Ein 21-jähriger Hamburger muss sich wegen Mordes und fünffachen versuchten Mordes vor Gericht verantworten. Die Staatsanwaltschaft wirft Shahriar J., der unter dem Pseudonym „White Tiger“ agierte, vor, Kinder im Internet systematisch gequält und einen 13-jährigen Amerikaner in den Suizid getrieben zu haben. Seine Verteidigerin Christiane Yuksel bestreitet die juristische Haltbarkeit dieser schwerwiegenden Anklage.
Die Ermittlungen förderten verstörende Details zutage. Auf der Festplatte des Beschuldigten entdeckten Fahnder eine Darstellung, die seine Gedankenwelt offenbart: Das Bild einer Raubkatze mit einem verängstigten Rehkitz und dem Text „verlorenes, süßes Kind“ sowie der bedrohlichen Frage „Begreifst du, wie schlimm es um dich steht?“
Der Vorwurf wiegt schwer: Der junge Mann soll nicht nur den Tod eines Teenagers verursacht, sondern dessen Todeskampf per Livestream verfolgt haben. Zusätzlich werden ihm fünf weitere Fälle zur Last gelegt, in denen er versucht haben soll, Minderjährige zum Suizid zu drängen.

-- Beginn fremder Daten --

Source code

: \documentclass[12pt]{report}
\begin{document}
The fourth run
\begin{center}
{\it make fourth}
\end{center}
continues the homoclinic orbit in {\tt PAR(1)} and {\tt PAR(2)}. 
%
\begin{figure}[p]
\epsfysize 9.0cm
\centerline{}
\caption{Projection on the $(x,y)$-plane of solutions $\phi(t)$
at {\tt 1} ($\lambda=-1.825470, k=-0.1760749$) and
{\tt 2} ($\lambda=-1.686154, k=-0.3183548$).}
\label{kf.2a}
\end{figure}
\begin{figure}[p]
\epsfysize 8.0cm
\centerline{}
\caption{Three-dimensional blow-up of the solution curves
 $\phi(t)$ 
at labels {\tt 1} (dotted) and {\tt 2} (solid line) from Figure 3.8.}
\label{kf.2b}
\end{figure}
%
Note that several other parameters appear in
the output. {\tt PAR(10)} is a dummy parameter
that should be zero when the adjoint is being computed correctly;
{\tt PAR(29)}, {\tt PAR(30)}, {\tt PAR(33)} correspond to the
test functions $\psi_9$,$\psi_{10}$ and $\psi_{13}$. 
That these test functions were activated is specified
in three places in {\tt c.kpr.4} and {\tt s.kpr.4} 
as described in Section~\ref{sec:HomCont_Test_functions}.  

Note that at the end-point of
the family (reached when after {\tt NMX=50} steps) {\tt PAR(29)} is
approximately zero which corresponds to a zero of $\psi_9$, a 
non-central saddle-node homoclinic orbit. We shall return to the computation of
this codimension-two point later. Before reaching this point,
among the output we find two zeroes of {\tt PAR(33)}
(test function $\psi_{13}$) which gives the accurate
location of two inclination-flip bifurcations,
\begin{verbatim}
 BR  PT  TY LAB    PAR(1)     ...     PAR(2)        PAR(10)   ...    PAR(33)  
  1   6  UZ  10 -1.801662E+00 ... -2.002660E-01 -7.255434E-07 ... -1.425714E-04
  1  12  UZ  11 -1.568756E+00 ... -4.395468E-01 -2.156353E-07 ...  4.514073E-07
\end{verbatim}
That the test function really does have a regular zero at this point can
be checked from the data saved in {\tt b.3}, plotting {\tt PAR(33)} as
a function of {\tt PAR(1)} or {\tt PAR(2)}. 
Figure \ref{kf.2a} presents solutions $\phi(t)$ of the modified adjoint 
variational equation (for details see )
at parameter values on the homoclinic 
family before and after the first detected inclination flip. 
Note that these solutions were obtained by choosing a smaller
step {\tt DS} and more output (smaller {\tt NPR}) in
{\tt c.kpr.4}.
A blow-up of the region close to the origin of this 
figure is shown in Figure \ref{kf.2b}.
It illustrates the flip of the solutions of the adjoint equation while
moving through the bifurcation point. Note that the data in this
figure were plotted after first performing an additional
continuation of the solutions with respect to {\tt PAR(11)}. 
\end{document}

Die Sonderkommission „Mantacore“ hat insgesamt 204 Straftaten dokumentiert, die der Deutschiraner teilweise noch als Jugendlicher begangen haben soll. Die Ermittler gehen davon aus, dass er zwischen 2021 und 2023 mehr als 30 Kinder und Jugendliche im Internet missbraucht hat. Dabei fungierte er als zentraler Akteur des internationalen Netzwerks „764″, einer Gruppe von Personen, die gezielt junge Menschen quälen.
Perfides Vorgehen
Die Vorgehensweise der Täter folgt einem perfiden Muster: Auf beliebten Spieleplattformen wie „Roblox“ und „Minecraft“ suchen sie nach emotional instabilen Minderjährigen. Mit vorgetäuschtem Mitgefühl erschleichen sie sich deren Vertrauen und fordern später kompromittierendes Material, das zur Erpressung dient – ein Vorgehen, das als „Sextortion“ (sexuelle Erpressung) bekannt ist.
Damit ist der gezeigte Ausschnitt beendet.